Pictures paired with source code:
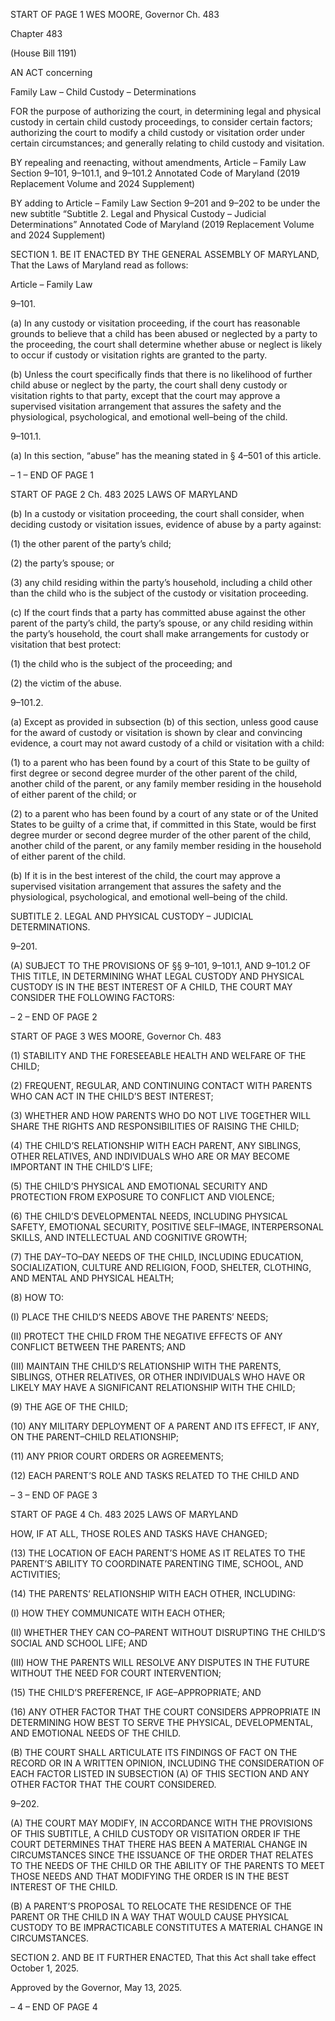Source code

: START OF PAGE 1
WES MOORE, Governor Ch. 483

Chapter 483

(House Bill 1191)

AN ACT concerning

Family Law – Child Custody – Determinations

FOR the purpose of authorizing the court, in determining legal and physical custody in
certain child custody proceedings, to consider certain factors; authorizing the court
to modify a child custody or visitation order under certain circumstances; and
generally relating to child custody and visitation.

BY repealing and reenacting, without amendments,
Article – Family Law
Section 9–101, 9–101.1, and 9–101.2
Annotated Code of Maryland
(2019 Replacement Volume and 2024 Supplement)

BY adding to
Article – Family Law
Section 9–201 and 9–202 to be under the new subtitle “Subtitle 2. Legal and Physical
Custody – Judicial Determinations”
Annotated Code of Maryland
(2019 Replacement Volume and 2024 Supplement)

SECTION 1. BE IT ENACTED BY THE GENERAL ASSEMBLY OF MARYLAND,
That the Laws of Maryland read as follows:

Article – Family Law

9–101.

(a) In any custody or visitation proceeding, if the court has reasonable grounds to
believe that a child has been abused or neglected by a party to the proceeding, the court
shall determine whether abuse or neglect is likely to occur if custody or visitation rights
are granted to the party.

(b) Unless the court specifically finds that there is no likelihood of further child
abuse or neglect by the party, the court shall deny custody or visitation rights to that party,
except that the court may approve a supervised visitation arrangement that assures the
safety and the physiological, psychological, and emotional well–being of the child.

9–101.1.

(a) In this section, “abuse” has the meaning stated in § 4–501 of this article.

– 1 –
END OF PAGE 1

START OF PAGE 2
Ch. 483 2025 LAWS OF MARYLAND

(b) In a custody or visitation proceeding, the court shall consider, when deciding
custody or visitation issues, evidence of abuse by a party against:

(1) the other parent of the party’s child;

(2) the party’s spouse; or

(3) any child residing within the party’s household, including a child other
than the child who is the subject of the custody or visitation proceeding.

(c) If the court finds that a party has committed abuse against the other parent
of the party’s child, the party’s spouse, or any child residing within the party’s household,
the court shall make arrangements for custody or visitation that best protect:

(1) the child who is the subject of the proceeding; and

(2) the victim of the abuse.

9–101.2.

(a) Except as provided in subsection (b) of this section, unless good cause for the
award of custody or visitation is shown by clear and convincing evidence, a court may not
award custody of a child or visitation with a child:

(1) to a parent who has been found by a court of this State to be guilty of
first degree or second degree murder of the other parent of the child, another child of the
parent, or any family member residing in the household of either parent of the child; or

(2) to a parent who has been found by a court of any state or of the United
States to be guilty of a crime that, if committed in this State, would be first degree murder
or second degree murder of the other parent of the child, another child of the parent, or any
family member residing in the household of either parent of the child.

(b) If it is in the best interest of the child, the court may approve a supervised
visitation arrangement that assures the safety and the physiological, psychological, and
emotional well–being of the child.

SUBTITLE 2. LEGAL AND PHYSICAL CUSTODY – JUDICIAL DETERMINATIONS.

9–201.

(A) SUBJECT TO THE PROVISIONS OF §§ 9–101, 9–101.1, AND 9–101.2 OF
THIS TITLE, IN DETERMINING WHAT LEGAL CUSTODY AND PHYSICAL CUSTODY IS IN
THE BEST INTEREST OF A CHILD, THE COURT MAY CONSIDER THE FOLLOWING
FACTORS:

– 2 –
END OF PAGE 2

START OF PAGE 3
WES MOORE, Governor Ch. 483

(1) STABILITY AND THE FORESEEABLE HEALTH AND WELFARE OF THE
CHILD;

(2) FREQUENT, REGULAR, AND CONTINUING CONTACT WITH PARENTS
WHO CAN ACT IN THE CHILD’S BEST INTEREST;

(3) WHETHER AND HOW PARENTS WHO DO NOT LIVE TOGETHER WILL
SHARE THE RIGHTS AND RESPONSIBILITIES OF RAISING THE CHILD;

(4) THE CHILD’S RELATIONSHIP WITH EACH PARENT, ANY SIBLINGS,
OTHER RELATIVES, AND INDIVIDUALS WHO ARE OR MAY BECOME IMPORTANT IN THE
CHILD’S LIFE;

(5) THE CHILD’S PHYSICAL AND EMOTIONAL SECURITY AND
PROTECTION FROM EXPOSURE TO CONFLICT AND VIOLENCE;

(6) THE CHILD’S DEVELOPMENTAL NEEDS, INCLUDING PHYSICAL
SAFETY, EMOTIONAL SECURITY, POSITIVE SELF–IMAGE, INTERPERSONAL SKILLS,
AND INTELLECTUAL AND COGNITIVE GROWTH;

(7) THE DAY–TO–DAY NEEDS OF THE CHILD, INCLUDING EDUCATION,
SOCIALIZATION, CULTURE AND RELIGION, FOOD, SHELTER, CLOTHING, AND
MENTAL AND PHYSICAL HEALTH;

(8) HOW TO:

(I) PLACE THE CHILD’S NEEDS ABOVE THE PARENTS’ NEEDS;

(II) PROTECT THE CHILD FROM THE NEGATIVE EFFECTS OF ANY
CONFLICT BETWEEN THE PARENTS; AND

(III) MAINTAIN THE CHILD’S RELATIONSHIP WITH THE PARENTS,
SIBLINGS, OTHER RELATIVES, OR OTHER INDIVIDUALS WHO HAVE OR LIKELY MAY
HAVE A SIGNIFICANT RELATIONSHIP WITH THE CHILD;

(9) THE AGE OF THE CHILD;

(10) ANY MILITARY DEPLOYMENT OF A PARENT AND ITS EFFECT, IF
ANY, ON THE PARENT–CHILD RELATIONSHIP;

(11) ANY PRIOR COURT ORDERS OR AGREEMENTS;

(12) EACH PARENT’S ROLE AND TASKS RELATED TO THE CHILD AND

– 3 –
END OF PAGE 3

START OF PAGE 4
Ch. 483 2025 LAWS OF MARYLAND

HOW, IF AT ALL, THOSE ROLES AND TASKS HAVE CHANGED;

(13) THE LOCATION OF EACH PARENT’S HOME AS IT RELATES TO THE
PARENT’S ABILITY TO COORDINATE PARENTING TIME, SCHOOL, AND ACTIVITIES;

(14) THE PARENTS’ RELATIONSHIP WITH EACH OTHER, INCLUDING:

(I) HOW THEY COMMUNICATE WITH EACH OTHER;

(II) WHETHER THEY CAN CO–PARENT WITHOUT DISRUPTING
THE CHILD’S SOCIAL AND SCHOOL LIFE; AND

(III) HOW THE PARENTS WILL RESOLVE ANY DISPUTES IN THE
FUTURE WITHOUT THE NEED FOR COURT INTERVENTION;

(15) THE CHILD’S PREFERENCE, IF AGE–APPROPRIATE; AND

(16) ANY OTHER FACTOR THAT THE COURT CONSIDERS APPROPRIATE
IN DETERMINING HOW BEST TO SERVE THE PHYSICAL, DEVELOPMENTAL, AND
EMOTIONAL NEEDS OF THE CHILD.

(B) THE COURT SHALL ARTICULATE ITS FINDINGS OF FACT ON THE RECORD
OR IN A WRITTEN OPINION, INCLUDING THE CONSIDERATION OF EACH FACTOR
LISTED IN SUBSECTION (A) OF THIS SECTION AND ANY OTHER FACTOR THAT THE
COURT CONSIDERED.

9–202.

(A) THE COURT MAY MODIFY, IN ACCORDANCE WITH THE PROVISIONS OF
THIS SUBTITLE, A CHILD CUSTODY OR VISITATION ORDER IF THE COURT
DETERMINES THAT THERE HAS BEEN A MATERIAL CHANGE IN CIRCUMSTANCES
SINCE THE ISSUANCE OF THE ORDER THAT RELATES TO THE NEEDS OF THE CHILD
OR THE ABILITY OF THE PARENTS TO MEET THOSE NEEDS AND THAT MODIFYING THE
ORDER IS IN THE BEST INTEREST OF THE CHILD.

(B) A PARENT’S PROPOSAL TO RELOCATE THE RESIDENCE OF THE PARENT
OR THE CHILD IN A WAY THAT WOULD CAUSE PHYSICAL CUSTODY TO BE
IMPRACTICABLE CONSTITUTES A MATERIAL CHANGE IN CIRCUMSTANCES.

SECTION 2. AND BE IT FURTHER ENACTED, That this Act shall take effect
October 1, 2025.

Approved by the Governor, May 13, 2025.

– 4 –
END OF PAGE 4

● **WHAT NEEDS TO BE DONE**:
The answer is the lines above, word for word, from the first one through the one containing "to modify a"; it includes no pictures.

● **TASK OUTPUT**:
Source code

: START OF PAGE 1
WES MOORE, Governor Ch. 483

Chapter 483

(House Bill 1191)

AN ACT concerning

Family Law – Child Custody – Determinations

FOR the purpose of authorizing the court, in determining legal and physical custody in
certain child custody proceedings, to consider certain factors; authorizing the court
to modify a child custody or visitation order under certain circumstances; and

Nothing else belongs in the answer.